Zhonghua Wei Chang Wai Ke Za Zhi. 2010 Aug;13(8):598-600.
To evaluate outcomes after different treatment options including endoscopic stent placement, surgical bypass, and percutaneous gastrostomy for malignant gastric outlet obstruction (GOO).
Thirty-nine patients with GOO secondary to unresectable primary or metastatic cancer were treated with endoscopic stent placement (group 1, n=13), surgical bypass (group 2, n=21), or percutaneous gastrostomy (group 3, n=5). QLQ-STO22 form was used to assess quality of life (QOL) at baseline, 1 month, and 3 months following intervention.
Overall median survival time was 68 days. Median survival time in group 1 and group 2 was 85 and 72 days respectively, longer than that in group 3 (48 days, P<0.05). Fourteen patients (7 cases in group 1 and 7 cases in group 2) completed all three QOL surveys. All the patients in group 1 had significant improvement in dysphagia, dietary restrictions, dry mouth, and reflux (P<0.05). In group 2, dysphagia and dietary restrictions were significantly improved (P<0.05), while there were no significant improvements in dry mouth, reflux and pain (all P>0.05).

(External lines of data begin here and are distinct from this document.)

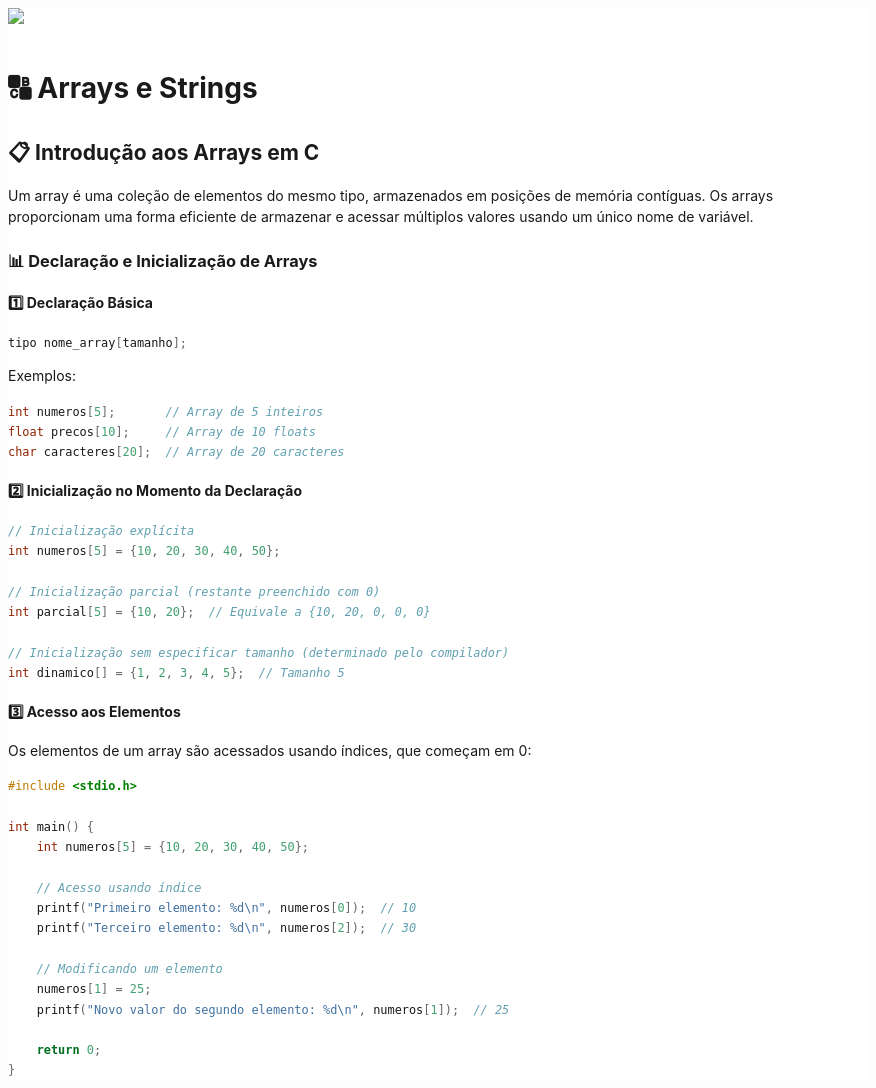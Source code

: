 <img width=100% src="https://capsule-render.vercel.app/api?type=waving&color=A8B9CC&height=120&section=header"/>

# 🔠 Arrays e Strings

## 📋 Introdução aos Arrays em C

Um array é uma coleção de elementos do mesmo tipo, armazenados em posições de memória contíguas. Os arrays proporcionam uma forma eficiente de armazenar e acessar múltiplos valores usando um único nome de variável.

### 📊 Declaração e Inicialização de Arrays

#### 1️⃣ Declaração Básica

```c
tipo nome_array[tamanho];
```

Exemplos:
```c
int numeros[5];       // Array de 5 inteiros
float precos[10];     // Array de 10 floats
char caracteres[20];  // Array de 20 caracteres
```

#### 2️⃣ Inicialização no Momento da Declaração

```c
// Inicialização explícita
int numeros[5] = {10, 20, 30, 40, 50};

// Inicialização parcial (restante preenchido com 0)
int parcial[5] = {10, 20};  // Equivale a {10, 20, 0, 0, 0}

// Inicialização sem especificar tamanho (determinado pelo compilador)
int dinamico[] = {1, 2, 3, 4, 5};  // Tamanho 5
```

#### 3️⃣ Acesso aos Elementos

Os elementos de um array são acessados usando índices, que começam em 0:

```c
#include <stdio.h>

int main() {
    int numeros[5] = {10, 20, 30, 40, 50};
    
    // Acesso usando índice
    printf("Primeiro elemento: %d\n", numeros[0]);  // 10
    printf("Terceiro elemento: %d\n", numeros[2]);  // 30
    
    // Modificando um elemento
    numeros[1] = 25;
    printf("Novo valor do segundo elemento: %d\n", numeros[1]);  // 25
    
    return 0;
}
```
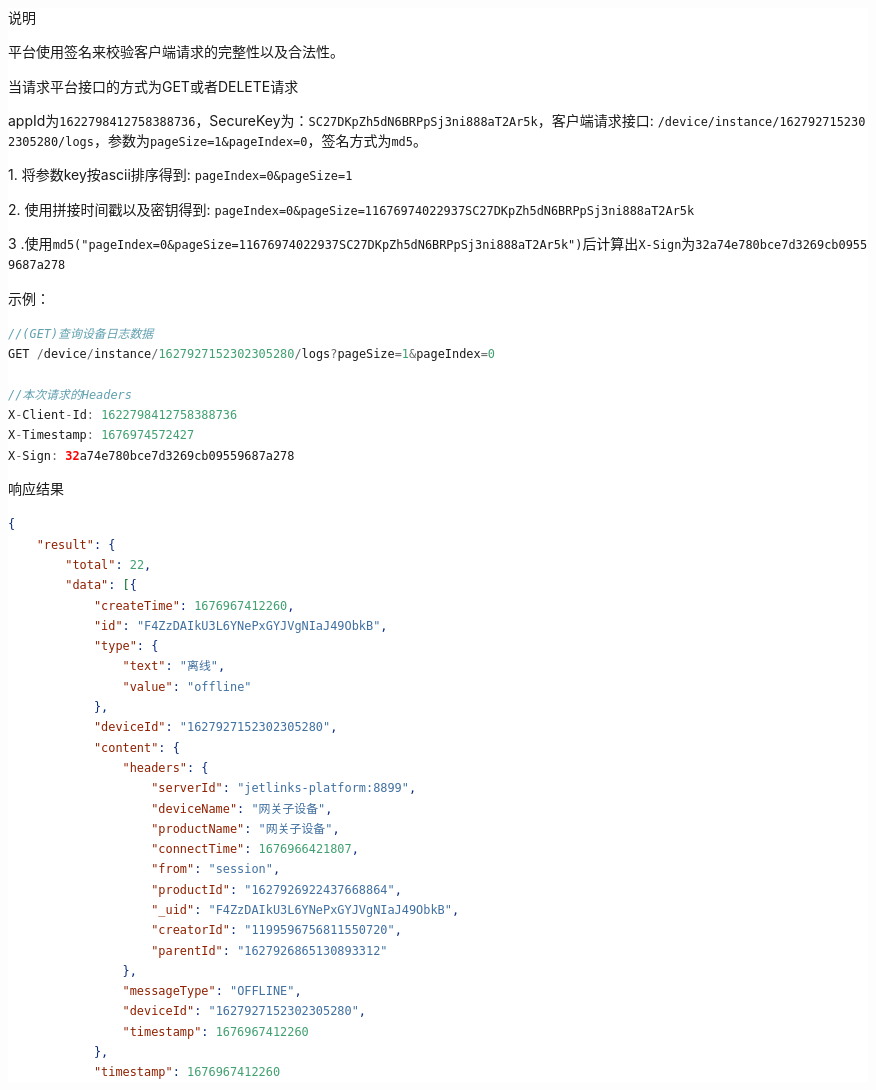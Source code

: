 <div class='explanation primary'>
  <p class='explanation-title-warp'>
    <span class='iconfont icon-bangzhu explanation-icon'></span>
    <span class='explanation-title font-weight'>说明</span>
  </p>
  <p>
      平台使用签名来校验客户端请求的完整性以及合法性。
    </p>
</div>




当请求平台接口的方式为GET或者DELETE请求

<p>appId为<code>1622798412758388736</code>，SecureKey为：<code>SC27DKpZh5dN6BRPpSj3ni888aT2Ar5k</code>，客户端请求接口: <code>/device/instance/1627927152302305280/logs</code>，参数为<code>pageSize=1&pageIndex=0</code>，签名方式为<code>md5</code>。</p>

<p>1. 将参数key按ascii排序得到: <code>pageIndex=0&pageSize=1</code></p>

<p>2. 使用拼接时间戳以及密钥得到: <code>pageIndex=0&pageSize=11676974022937SC27DKpZh5dN6BRPpSj3ni888aT2Ar5k</code></p>

<p>3 .使用<code>md5("pageIndex=0&pageSize=11676974022937SC27DKpZh5dN6BRPpSj3ni888aT2Ar5k")</code>后计算出<code>X-Sign</code>为<code>32a74e780bce7d3269cb09559687a278</code></p>

示例：

```kotlin
//(GET)查询设备日志数据
GET /device/instance/1627927152302305280/logs?pageSize=1&pageIndex=0

//本次请求的Headers
X-Client-Id: 1622798412758388736
X-Timestamp: 1676974572427
X-Sign: 32a74e780bce7d3269cb09559687a278
```

响应结果

```json
{
	"result": {
		"total": 22,
		"data": [{
			"createTime": 1676967412260,
			"id": "F4ZzDAIkU3L6YNePxGYJVgNIaJ49ObkB",
			"type": {
				"text": "离线",
				"value": "offline"
			},
			"deviceId": "1627927152302305280",
			"content": {
				"headers": {
					"serverId": "jetlinks-platform:8899",
					"deviceName": "网关子设备",
					"productName": "网关子设备",
					"connectTime": 1676966421807,
					"from": "session",
					"productId": "1627926922437668864",
					"_uid": "F4ZzDAIkU3L6YNePxGYJVgNIaJ49ObkB",
					"creatorId": "1199596756811550720",
					"parentId": "1627926865130893312"
				},
				"messageType": "OFFLINE",
				"deviceId": "1627927152302305280",
				"timestamp": 1676967412260
			},
			"timestamp": 1676967412260
```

Although the prognosis of malignant GOO is poor, endoscopic stent placement and surgical bypass may improve QOL of patients and therefore are reasonable alternatives for palliation.
评估包括内镜支架置入、手术旁路和经皮胃造瘘术在内的不同治疗方案对恶性胃出口梗阻(GOO)的治疗效果。
39例因不可切除的原发性或转移性癌症继发GOO的患者接受了内镜支架置入(第1组,n = 13)、手术旁路(第2组,n = 21)或经皮胃造瘘术(第3组,n = 5)治疗。采用QLQ - STO22量表在干预前、干预后1个月和3个月评估生活质量(QOL)。
总体中位生存时间为68天。第1组和第2组的中位生存时间分别为85天和72天,长于第3组(48天,P<0.05)。14例患者(第1组7例,第2组7例)完成了所有三项QOL调查。第1组所有患者在吞咽困难、饮食限制、口干和反流方面均有显著改善(P<0.05)。第2组患者的吞咽困难和饮食限制有显著改善(P<0.05),而口干、反流和疼痛方面无显著改善(均P>0.05)。
尽管恶性GOO的预后较差,但内镜支架置入和手术旁路可改善患者的生活质量,因此是合理的姑息治疗选择。